DIRECTIONS: Scan the entries that follow and copy out every line containing "estimate".

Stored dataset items
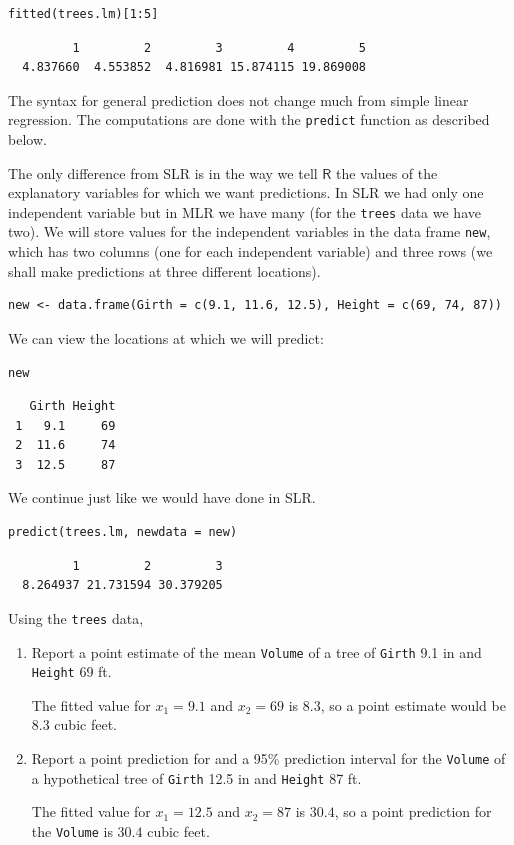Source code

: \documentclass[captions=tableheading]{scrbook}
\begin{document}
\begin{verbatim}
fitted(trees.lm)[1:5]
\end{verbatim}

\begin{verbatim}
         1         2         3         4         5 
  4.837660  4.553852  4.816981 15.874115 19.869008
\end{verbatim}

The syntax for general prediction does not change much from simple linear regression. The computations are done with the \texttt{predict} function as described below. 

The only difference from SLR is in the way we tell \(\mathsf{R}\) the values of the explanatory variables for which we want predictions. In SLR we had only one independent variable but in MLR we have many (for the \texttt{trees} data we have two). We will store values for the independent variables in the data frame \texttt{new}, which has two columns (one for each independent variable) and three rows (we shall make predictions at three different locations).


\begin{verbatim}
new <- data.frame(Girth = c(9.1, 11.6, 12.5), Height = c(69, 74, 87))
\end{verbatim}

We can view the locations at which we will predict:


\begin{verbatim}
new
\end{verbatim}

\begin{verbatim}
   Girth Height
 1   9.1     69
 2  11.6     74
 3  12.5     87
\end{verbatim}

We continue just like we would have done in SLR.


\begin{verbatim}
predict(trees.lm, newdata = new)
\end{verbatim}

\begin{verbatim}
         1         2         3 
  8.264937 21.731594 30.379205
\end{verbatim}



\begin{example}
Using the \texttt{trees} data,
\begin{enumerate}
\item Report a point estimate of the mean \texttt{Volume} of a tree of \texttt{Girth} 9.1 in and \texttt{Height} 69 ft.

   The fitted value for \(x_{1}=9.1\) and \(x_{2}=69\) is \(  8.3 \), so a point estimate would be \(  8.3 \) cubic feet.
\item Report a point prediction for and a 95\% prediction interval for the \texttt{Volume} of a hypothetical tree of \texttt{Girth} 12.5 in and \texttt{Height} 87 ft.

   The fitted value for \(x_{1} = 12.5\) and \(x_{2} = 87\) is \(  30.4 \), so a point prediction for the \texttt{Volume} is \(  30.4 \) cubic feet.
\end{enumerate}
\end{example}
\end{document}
--
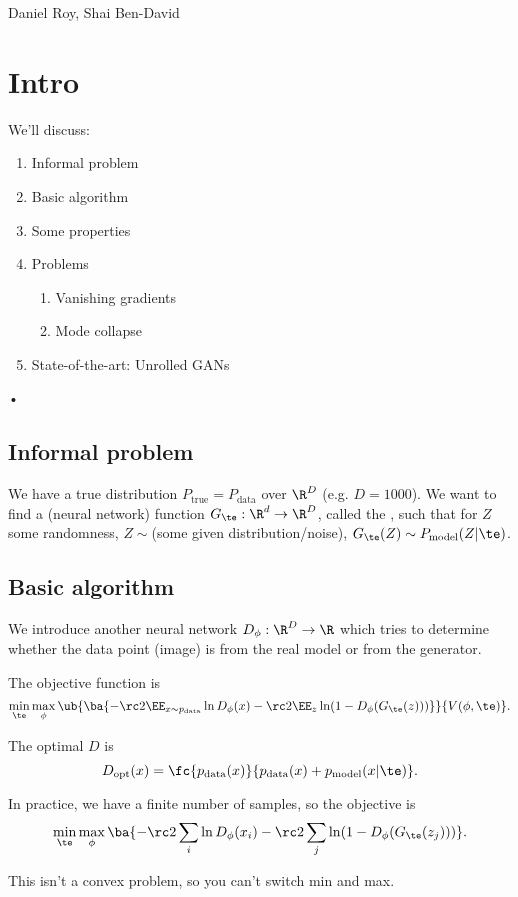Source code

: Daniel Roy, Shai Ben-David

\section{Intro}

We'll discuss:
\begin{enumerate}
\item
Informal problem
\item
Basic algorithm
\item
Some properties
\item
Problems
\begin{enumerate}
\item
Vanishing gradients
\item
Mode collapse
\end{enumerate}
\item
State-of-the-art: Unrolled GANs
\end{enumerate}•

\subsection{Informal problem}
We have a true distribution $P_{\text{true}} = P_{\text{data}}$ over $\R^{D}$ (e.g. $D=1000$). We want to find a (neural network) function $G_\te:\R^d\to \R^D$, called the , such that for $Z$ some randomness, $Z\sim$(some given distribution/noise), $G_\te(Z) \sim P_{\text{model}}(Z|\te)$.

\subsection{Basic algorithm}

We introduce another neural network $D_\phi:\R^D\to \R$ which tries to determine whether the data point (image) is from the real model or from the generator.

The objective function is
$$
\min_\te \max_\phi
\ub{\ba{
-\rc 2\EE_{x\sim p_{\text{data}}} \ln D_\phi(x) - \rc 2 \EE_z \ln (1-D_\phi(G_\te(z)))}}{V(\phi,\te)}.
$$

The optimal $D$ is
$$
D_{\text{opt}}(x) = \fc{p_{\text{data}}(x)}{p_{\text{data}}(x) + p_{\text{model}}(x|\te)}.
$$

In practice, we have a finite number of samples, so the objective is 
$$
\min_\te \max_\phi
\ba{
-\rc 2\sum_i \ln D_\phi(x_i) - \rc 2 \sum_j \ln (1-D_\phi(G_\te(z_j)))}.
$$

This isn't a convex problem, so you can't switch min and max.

ANSWER TO THE PROBLEM:
\item Report a point estimate of the mean \texttt{Volume} of a tree of \texttt{Girth} 9.1 in and \texttt{Height} 69 ft.
   The fitted value for \(x_{1}=9.1\) and \(x_{2}=69\) is \(  8.3 \), so a point estimate would be \(  8.3 \) cubic feet.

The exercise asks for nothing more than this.